Masters: Well, definitely for my first run working the legends was you know, Shawn, Flair, Hunter... I mean working with all those guys was just amazing. During the second run, which was obviously a very different landscape, a lot of guys there had started after me. Two guys that stood out to me were guys that I wanted to have a program with, Dolph Ziggler and Drew Mcintyre. Dolph Ziggler to me is kind of like the Shawn Michaels, Curt Henning of this generation; he's a heel, he can make a comeback awesome and pounce around. He is so athletic, he can just sell really well.

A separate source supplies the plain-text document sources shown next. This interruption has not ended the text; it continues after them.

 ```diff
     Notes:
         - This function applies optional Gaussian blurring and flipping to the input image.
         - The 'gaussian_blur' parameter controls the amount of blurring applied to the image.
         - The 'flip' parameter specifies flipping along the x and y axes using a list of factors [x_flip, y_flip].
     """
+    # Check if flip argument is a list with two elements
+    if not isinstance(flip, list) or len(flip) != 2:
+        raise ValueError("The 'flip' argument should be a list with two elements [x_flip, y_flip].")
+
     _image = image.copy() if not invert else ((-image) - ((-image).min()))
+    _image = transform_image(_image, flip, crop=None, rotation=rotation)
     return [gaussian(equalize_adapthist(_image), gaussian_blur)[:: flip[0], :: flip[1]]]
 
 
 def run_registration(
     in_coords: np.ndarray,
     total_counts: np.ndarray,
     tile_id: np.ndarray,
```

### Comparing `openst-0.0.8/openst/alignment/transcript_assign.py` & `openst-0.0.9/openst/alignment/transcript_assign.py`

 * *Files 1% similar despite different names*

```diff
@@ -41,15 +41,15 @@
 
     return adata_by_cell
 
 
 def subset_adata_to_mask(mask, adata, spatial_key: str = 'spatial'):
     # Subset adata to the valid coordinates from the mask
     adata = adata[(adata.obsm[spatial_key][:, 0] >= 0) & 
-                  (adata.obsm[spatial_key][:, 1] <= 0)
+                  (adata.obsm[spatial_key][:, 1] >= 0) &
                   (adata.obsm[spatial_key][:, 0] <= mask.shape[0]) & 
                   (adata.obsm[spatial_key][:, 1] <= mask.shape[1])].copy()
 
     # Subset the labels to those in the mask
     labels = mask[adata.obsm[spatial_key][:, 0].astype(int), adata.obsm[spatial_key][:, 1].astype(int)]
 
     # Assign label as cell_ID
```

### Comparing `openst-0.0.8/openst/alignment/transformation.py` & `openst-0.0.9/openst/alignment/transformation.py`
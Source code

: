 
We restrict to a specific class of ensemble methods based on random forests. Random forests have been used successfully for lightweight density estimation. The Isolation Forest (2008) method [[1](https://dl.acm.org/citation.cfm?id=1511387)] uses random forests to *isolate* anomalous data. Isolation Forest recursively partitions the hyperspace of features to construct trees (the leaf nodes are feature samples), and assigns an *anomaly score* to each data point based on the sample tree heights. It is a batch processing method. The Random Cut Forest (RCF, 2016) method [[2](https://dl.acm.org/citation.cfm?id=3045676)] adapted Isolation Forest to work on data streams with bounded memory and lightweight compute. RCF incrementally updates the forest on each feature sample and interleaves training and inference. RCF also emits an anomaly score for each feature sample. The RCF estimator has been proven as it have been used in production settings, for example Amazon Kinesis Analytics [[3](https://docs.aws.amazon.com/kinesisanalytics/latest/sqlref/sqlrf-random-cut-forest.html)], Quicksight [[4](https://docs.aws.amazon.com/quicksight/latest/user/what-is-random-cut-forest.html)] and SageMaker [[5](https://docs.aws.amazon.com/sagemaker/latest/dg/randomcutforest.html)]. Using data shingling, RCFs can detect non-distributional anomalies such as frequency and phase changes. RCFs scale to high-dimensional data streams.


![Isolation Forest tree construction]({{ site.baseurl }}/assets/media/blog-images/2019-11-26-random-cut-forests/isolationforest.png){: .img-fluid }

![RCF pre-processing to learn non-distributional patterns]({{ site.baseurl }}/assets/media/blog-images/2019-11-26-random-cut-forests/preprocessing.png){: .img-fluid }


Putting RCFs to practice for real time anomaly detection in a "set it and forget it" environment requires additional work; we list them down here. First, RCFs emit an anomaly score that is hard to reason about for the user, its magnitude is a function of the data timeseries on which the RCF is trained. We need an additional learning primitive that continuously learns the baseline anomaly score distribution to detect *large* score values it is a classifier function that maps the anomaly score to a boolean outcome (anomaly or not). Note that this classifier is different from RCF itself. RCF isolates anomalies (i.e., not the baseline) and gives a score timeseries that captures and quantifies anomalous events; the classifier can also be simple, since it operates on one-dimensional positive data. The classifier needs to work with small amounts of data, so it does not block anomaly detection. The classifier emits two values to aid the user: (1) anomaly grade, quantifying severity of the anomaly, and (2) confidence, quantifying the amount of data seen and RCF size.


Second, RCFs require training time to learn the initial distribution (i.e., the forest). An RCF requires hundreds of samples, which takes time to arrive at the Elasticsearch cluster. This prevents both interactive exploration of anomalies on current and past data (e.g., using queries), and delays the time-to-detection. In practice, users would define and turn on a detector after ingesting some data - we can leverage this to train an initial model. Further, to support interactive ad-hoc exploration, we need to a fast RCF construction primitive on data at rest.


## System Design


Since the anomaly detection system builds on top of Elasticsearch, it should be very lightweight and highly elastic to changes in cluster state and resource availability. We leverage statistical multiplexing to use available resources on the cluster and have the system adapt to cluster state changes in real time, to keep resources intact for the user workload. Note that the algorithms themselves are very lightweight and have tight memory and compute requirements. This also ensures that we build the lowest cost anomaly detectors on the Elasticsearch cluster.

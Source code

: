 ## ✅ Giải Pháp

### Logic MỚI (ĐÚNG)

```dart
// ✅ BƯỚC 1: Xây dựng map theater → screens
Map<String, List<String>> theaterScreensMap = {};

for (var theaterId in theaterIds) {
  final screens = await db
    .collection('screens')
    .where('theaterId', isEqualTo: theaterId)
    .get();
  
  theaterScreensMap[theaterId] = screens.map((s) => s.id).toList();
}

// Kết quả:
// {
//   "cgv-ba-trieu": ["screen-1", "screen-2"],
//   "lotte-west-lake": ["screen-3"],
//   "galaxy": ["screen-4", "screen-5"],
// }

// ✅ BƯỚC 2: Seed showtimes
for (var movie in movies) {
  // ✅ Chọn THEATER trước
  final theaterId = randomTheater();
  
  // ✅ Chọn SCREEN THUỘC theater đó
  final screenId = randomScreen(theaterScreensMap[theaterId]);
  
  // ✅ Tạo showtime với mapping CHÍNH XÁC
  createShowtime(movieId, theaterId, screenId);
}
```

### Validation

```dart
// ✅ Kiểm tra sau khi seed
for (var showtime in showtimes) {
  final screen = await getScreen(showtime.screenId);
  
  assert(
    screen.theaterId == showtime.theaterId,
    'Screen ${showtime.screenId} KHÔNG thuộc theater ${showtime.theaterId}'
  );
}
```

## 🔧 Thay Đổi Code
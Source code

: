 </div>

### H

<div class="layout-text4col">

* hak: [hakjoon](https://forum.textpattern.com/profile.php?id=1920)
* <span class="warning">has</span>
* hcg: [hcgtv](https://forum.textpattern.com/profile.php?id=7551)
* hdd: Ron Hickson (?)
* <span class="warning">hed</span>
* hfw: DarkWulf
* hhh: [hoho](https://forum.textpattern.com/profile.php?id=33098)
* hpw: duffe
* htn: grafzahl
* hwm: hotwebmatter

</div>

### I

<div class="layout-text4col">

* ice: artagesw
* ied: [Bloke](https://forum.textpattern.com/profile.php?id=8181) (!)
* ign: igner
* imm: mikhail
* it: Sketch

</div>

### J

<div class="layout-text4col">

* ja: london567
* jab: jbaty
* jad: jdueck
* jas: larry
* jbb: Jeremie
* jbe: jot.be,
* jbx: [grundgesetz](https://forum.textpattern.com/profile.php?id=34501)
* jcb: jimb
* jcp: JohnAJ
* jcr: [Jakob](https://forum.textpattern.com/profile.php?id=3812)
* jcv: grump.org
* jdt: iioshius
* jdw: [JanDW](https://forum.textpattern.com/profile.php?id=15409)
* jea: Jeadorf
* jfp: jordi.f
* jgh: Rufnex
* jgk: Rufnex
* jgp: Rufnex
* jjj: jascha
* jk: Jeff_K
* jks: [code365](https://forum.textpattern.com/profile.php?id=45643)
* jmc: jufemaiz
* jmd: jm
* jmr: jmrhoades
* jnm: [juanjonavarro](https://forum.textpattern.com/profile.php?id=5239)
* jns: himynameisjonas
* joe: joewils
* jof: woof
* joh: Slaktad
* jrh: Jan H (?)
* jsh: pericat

With Drew McIntyre, he's got a very snug style, which I like. He also paces a match so well and he gets the details, he is very detail oriented and he always has a good idea to bring to the table that really gets things cookin', you know, something interesting or different. So it was always a pleasure to work with him and he was one of my favorite guys up there. Him and Tyler Reks, too. And now you're doing the independents, you're also doing Ring Ka King over in India. What are your thoughts on wrestling in India and doing the show?

Masters: It was great, a great experience all around. I think everybody who was on that tour will tell you we had a blast. We went there twice, slipped home for season one. It's on their top network, which with their population is incredible. It's three times at least the population of the U.S... maybe even bigger than that. It was real cool, we had a great set... real professional.

Jeff Jarrett was an amazing guy to work with. I had never met him before. I'd never met Abyss, who is one of the coolest guys I've met in the business. I think we have an interesting group of talent. It's a mix of TNA guys, former TNA guys, former WWE guys and... the challenge of that whole thing was working with a group of Indian wrestlers who we're trying to build as stars, and these guys are all very green. They are only literally a month or two in the business. So every American guy that was there was kind of strategically picked to make sure we could lead these guys to passable matches. So a lot of people who will watch in America will probably think, "oh you know, compared to today's wrestling standards this is very basic," or whatever. But that's the situation, that's the hand we were dealtů so for the amount of experience of these guys had, all the matches turned out real well and went real smooth.